Top of Data provided

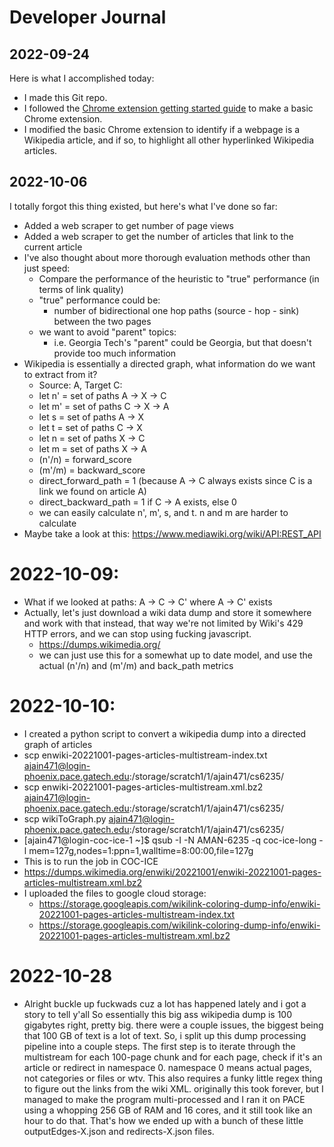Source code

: # Developer Journal

## 2022-09-24
Here is what I accomplished today:
* I made this Git repo.
* I followed the [Chrome extension getting started guide](https://developer.chrome.com/docs/extensions/mv3/getstarted/) to make a basic Chrome extension.
* I modified the basic Chrome extension to identify if a webpage is a Wikipedia article, and if so, to highlight all other hyperlinked Wikipedia articles.

## 2022-10-06
I totally forgot this thing existed, but here's what I've done so far: 
* Added a web scraper to get number of page views
* Added a web scraper to get the number of articles that link to the current article
* I've also thought about more thorough evaluation methods other than just speed:
    * Compare the performance of the heuristic to "true" performance (in terms of link quality)
    * "true" performance could be:
        * number of bidirectional one hop paths (source - hop - sink) between the two pages
    * we want to avoid "parent" topics:
        * i.e. Georgia Tech's "parent" could be Georgia, but that doesn't provide too much information
* Wikipedia is essentially a directed graph, what information do we want to extract from it?
    * Source: A, Target C:
    * let n' = set of paths A -> X -> C
    * let m' = set of paths C -> X -> A
    * let s = set of paths A -> X
    * let t = set of paths C -> X
    * let n = set of paths X -> C
    * let m = set of paths X -> A
    * (n'/n) = forward_score
    * (m'/m) = backward_score
    * direct_forward_path = 1 (because A -> C always exists since C is a link we found on article A)
    * direct_backward_path = 1 if C -> A exists, else 0
    * we can easily calculate n', m', s, and t. n and m are harder to calculate
* Maybe take a look at this: https://www.mediawiki.org/wiki/API:REST_API

# 2022-10-09:
* What if we looked at paths: A -> C -> C' where A -> C' exists
* Actually, let's just download a wiki data dump and store it somewhere and work with that instead, that way we're not limited by Wiki's 429 HTTP errors, and we can stop using fucking javascript. 
    * https://dumps.wikimedia.org/
    * we can just use this for a somewhat up to date model, and use the actual (n'/n) and (m'/m) and back_path metrics
    
# 2022-10-10: 
* I created a python script to convert a wikipedia dump into a directed graph of articles
* scp enwiki-20221001-pages-articles-multistream-index.txt ajain471@login-phoenix.pace.gatech.edu:/storage/scratch1/1/ajain471/cs6235/
* scp enwiki-20221001-pages-articles-multistream.xml.bz2 ajain471@login-phoenix.pace.gatech.edu:/storage/scratch1/1/ajain471/cs6235/
* scp wikiToGraph.py ajain471@login-phoenix.pace.gatech.edu:/storage/scratch1/1/ajain471/cs6235/
* [ajain471@login-coc-ice-1 ~]$ qsub -I -N AMAN-6235 -q coc-ice-long -l mem=127g,nodes=1:ppn=1,walltime=8:00:00,file=127g
* This is to run the job in COC-ICE 
* https://dumps.wikimedia.org/enwiki/20221001/enwiki-20221001-pages-articles-multistream.xml.bz2
* I uploaded the files to google cloud storage:
    * https://storage.googleapis.com/wikilink-coloring-dump-info/enwiki-20221001-pages-articles-multistream-index.txt
    * https://storage.googleapis.com/wikilink-coloring-dump-info/enwiki-20221001-pages-articles-multistream.xml.bz2

# 2022-10-28
* Alright buckle up fuckwads cuz a lot has happened lately and i got a story to tell y'all
So essentially this big ass wikipedia dump is 100 gigabytes right, pretty big. there were a couple issues, the biggest being that 100 GB of text is a lot of text. So, i split up this dump processing pipeline into a couple steps. The first step is to iterate through the multistream for each 100-page chunk and for each page, check if it's an article or redirect in namespace 0. namespace 0 means actual pages, not categories or files or wtv. This also requires a funky little regex thing to figure out the links from the wiki XML. originally this took forever, but I managed to make the program multi-processed and I ran it on PACE using a whopping 256 GB of RAM and 16 cores, and it still took like an hour to do that. That's how we ended up with a bunch of these little outputEdges-X.json and redirects-X.json files. 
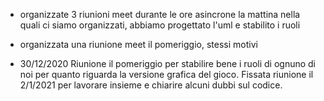 - organizzate 3 riunioni meet durante le ore asincrone la mattina nella quali ci siamo
  organizzati, abbiamo progettato l'uml e stabilito i ruoli

- organizzata una riunione meet il pomeriggio, stessi motivi

- 30/12/2020
  Riunione il pomeriggio per stabilire bene i ruoli di ognuno di noi 
  per quanto riguarda la versione grafica del gioco. Fissata riunione
  il 2/1/2021 per lavorare insieme e chiarire alcuni dubbi sul codice.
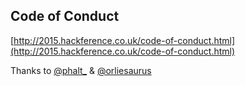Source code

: ##  Code of Conduct

[http://2015.hackference.co.uk/code-of-conduct.html](http://2015.hackference.co.uk/code-of-conduct.html)

Thanks to [@phalt_](https://twitter.com/phalt_) & [@orliesaurus](http://twitter.com/orliesaurus)
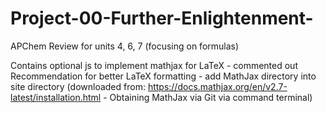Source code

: # Project-00-Further-Enlightenment-
APChem Review for units 4, 6, 7 (focusing on formulas)

Contains optional js to implement mathjax for LaTeX - commented out
Recommendation for better LaTeX formatting - add MathJax directory into site directory 
(downloaded from: https://docs.mathjax.org/en/v2.7-latest/installation.html - Obtaining MathJax via Git via command terminal)
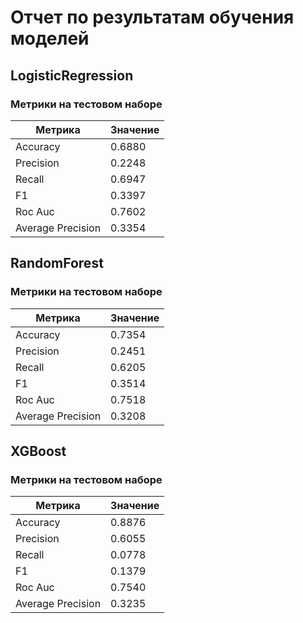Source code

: ﻿# Отчет по результатам обучения моделей

## LogisticRegression

### Метрики на тестовом наборе
| Метрика | Значение |
|---------|----------|
| Accuracy | 0.6880 |
| Precision | 0.2248 |
| Recall | 0.6947 |
| F1 | 0.3397 |
| Roc Auc | 0.7602 |
| Average Precision | 0.3354 |

## RandomForest

### Метрики на тестовом наборе
| Метрика | Значение |
|---------|----------|
| Accuracy | 0.7354 |
| Precision | 0.2451 |
| Recall | 0.6205 |
| F1 | 0.3514 |
| Roc Auc | 0.7518 |
| Average Precision | 0.3208 |

## XGBoost

### Метрики на тестовом наборе
| Метрика | Значение |
|---------|----------|
| Accuracy | 0.8876 |
| Precision | 0.6055 |
| Recall | 0.0778 |
| F1 | 0.1379 |
| Roc Auc | 0.7540 |
| Average Precision | 0.3235 |

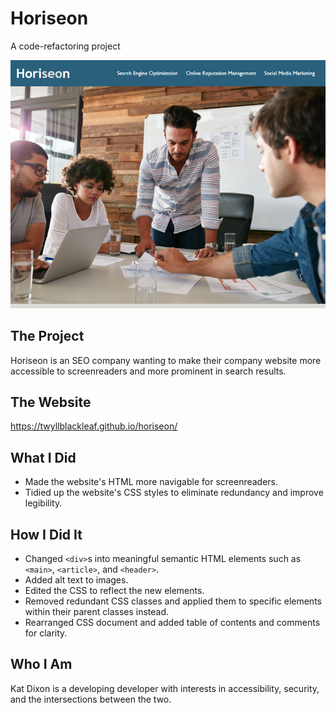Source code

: # Horiseon
A code-refactoring project

![The Horiseon website's nav and hero sections](/assets/images/horiseon-website-image.png)

## The Project

Horiseon is an SEO company wanting to make their company website more accessible to screenreaders and more prominent in search results.

## The Website

<https://twyllblackleaf.github.io/horiseon/>

## What I Did

- Made the website's HTML more navigable for screenreaders.
- Tidied up the website's CSS styles to eliminate redundancy and improve legibility.

## How I Did It

- Changed `<div>`s into meaningful semantic HTML elements such as `<main>`, `<article>`, and `<header>`.
- Added alt text to images.
- Edited the CSS to reflect the new elements.
- Removed redundant CSS classes and applied them to specific elements within their parent classes instead.
- Rearranged CSS document and added table of contents and comments for clarity.

## Who I Am

Kat Dixon is a developing developer with interests in accessibility, security, and the intersections between the two.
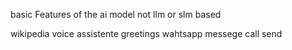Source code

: basic Features of the ai model not llm or slm based 

wikipedia 
voice assistente 
greetings
wahtsapp messege 
call send 

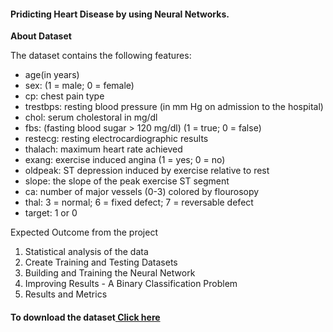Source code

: #### Pridicting Heart Disease by using Neural Networks.

**About Dataset**

The dataset contains the following features:

- age(in years)
- sex: (1 = male; 0 = female)
- cp: chest pain type
- trestbps: resting blood pressure (in mm Hg on admission to the hospital)
- chol: serum cholestoral in mg/dl
- fbs: (fasting blood sugar > 120 mg/dl) (1 = true; 0 = false)
- restecg: resting electrocardiographic results
- thalach: maximum heart rate achieved
- exang: exercise induced angina (1 = yes; 0 = no)
- oldpeak: ST depression induced by exercise relative to rest
- slope: the slope of the peak exercise ST segment
- ca: number of major vessels (0-3) colored by flourosopy
- thal: 3 = normal; 6 = fixed defect; 7 = reversable defect
- target: 1 or 0


Expected Outcome from the project

1. Statistical analysis of the data 
2. Create Training and Testing Datasets
3. Building and Training the Neural Network
4. Improving Results - A Binary Classification Problem
5. Results and Metrics


#### To download the dataset<a href="https://drive.google.com/file/d/1R5SjStkUsgTgyoAjC_14v13siYh8AAF3/view?usp=sharing" title="Google Drive"> Click here </a>
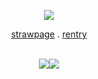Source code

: <p align="center">
  <img src="https://i.postimg.cc/B6fpcFkL/26fe71415a4754453823f122c7d754d1-removebg-preview-1-1.png"/>
</p>
<p align="center">
  <a href="https://finnmertensthehuman.straw.page">strawpage</a> . <a href="https://rentry.co/krisdreemurrthecage">rentry</a>
<br>
<br>
</p>
<p align="center">
  <img src="https://i.postimg.cc/B6CTTV2k/171481663078353414-3.gif"/><img src="https://i.postimg.cc/B6CTTV2k/171481663078353414-3.gif"/>
</p>


<!--
**anarxhyolo/anarxhyolo** is a ✨ _special_ ✨ repository because its `README.md` (this file) appears on your GitHub profile.

Here are some ideas to get you started:

- 🔭 I’m currently working on ...
- 🌱 I’m currently learning ...
- 👯 I’m looking to collaborate on ...
- 🤔 I’m looking for help with ...
- 💬 Ask me about ...
- 📫 How to reach me: ...
- 😄 Pronouns: ...
- ⚡ Fun fact: ...
-->
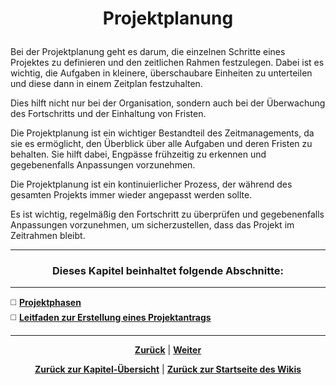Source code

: # <p align="center">Projektplanung</p>

Bei der Projektplanung geht es darum, die einzelnen Schritte eines Projektes zu definieren und den zeitlichen Rahmen festzulegen. Dabei ist es wichtig, die Aufgaben in kleinere, überschaubare Einheiten zu unterteilen und diese dann in einem Zeitplan festzuhalten.

Dies hilft nicht nur bei der Organisation, sondern auch bei der Überwachung des Fortschritts und der Einhaltung von Fristen.

Die Projektplanung ist ein wichtiger Bestandteil des Zeitmanagements, da sie es ermöglicht, den Überblick über alle Aufgaben und deren Fristen zu behalten. Sie hilft dabei, Engpässe frühzeitig zu erkennen und gegebenenfalls Anpassungen vorzunehmen.

Die Projektplanung ist ein kontinuierlicher Prozess, der während des gesamten Projekts immer wieder angepasst werden sollte.

Es ist wichtig, regelmäßig den Fortschritt zu überprüfen und gegebenenfalls Anpassungen vorzunehmen, um sicherzustellen, dass das Projekt im Zeitrahmen bleibt.

---

### <p align="center">Dieses Kapitel beinhaltet folgende Abschnitte:</p>

---

◻️ [**Projektphasen**](/docs/07-projekte/01-projektarbeit/02-planung/01-phasen/README.md) <br>
◻️ [**Leitfaden zur Erstellung eines Projektantrags**](/docs/07-projekte/01-projektarbeit/02-planung/02-antrag/README.md) <br>

---


<p align="center">
<a href="/docs/07-projekte/01-projektarbeit/01-zeitmanagement/README.md"><strong>Zurück</strong></a> | 
<a href="/docs/07-projekte/01-projektarbeit/02-planung/01-phasen/README.md"><strong>Weiter</strong></a>
</p>

<p align="center">
<a href="/docs/07-projekte/01-projektarbeit/README.md/#dieses-thema-beinhaltet-folgende-kapitel"><strong>Zurück zur Kapitel-Übersicht</strong></a> | <a href="/docs/00-willkommen/README.md"><strong>Zurück zur Startseite des Wikis</strong></a>
</p>
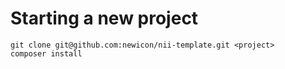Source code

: Starting a new project
======================

    git clone git@github.com:newicon/nii-template.git <project>
    composer install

Bottom of Data provided

Aim of the task: Work out how many lines in the records above contain the word "Zurück", and give only that number.

Your response: 2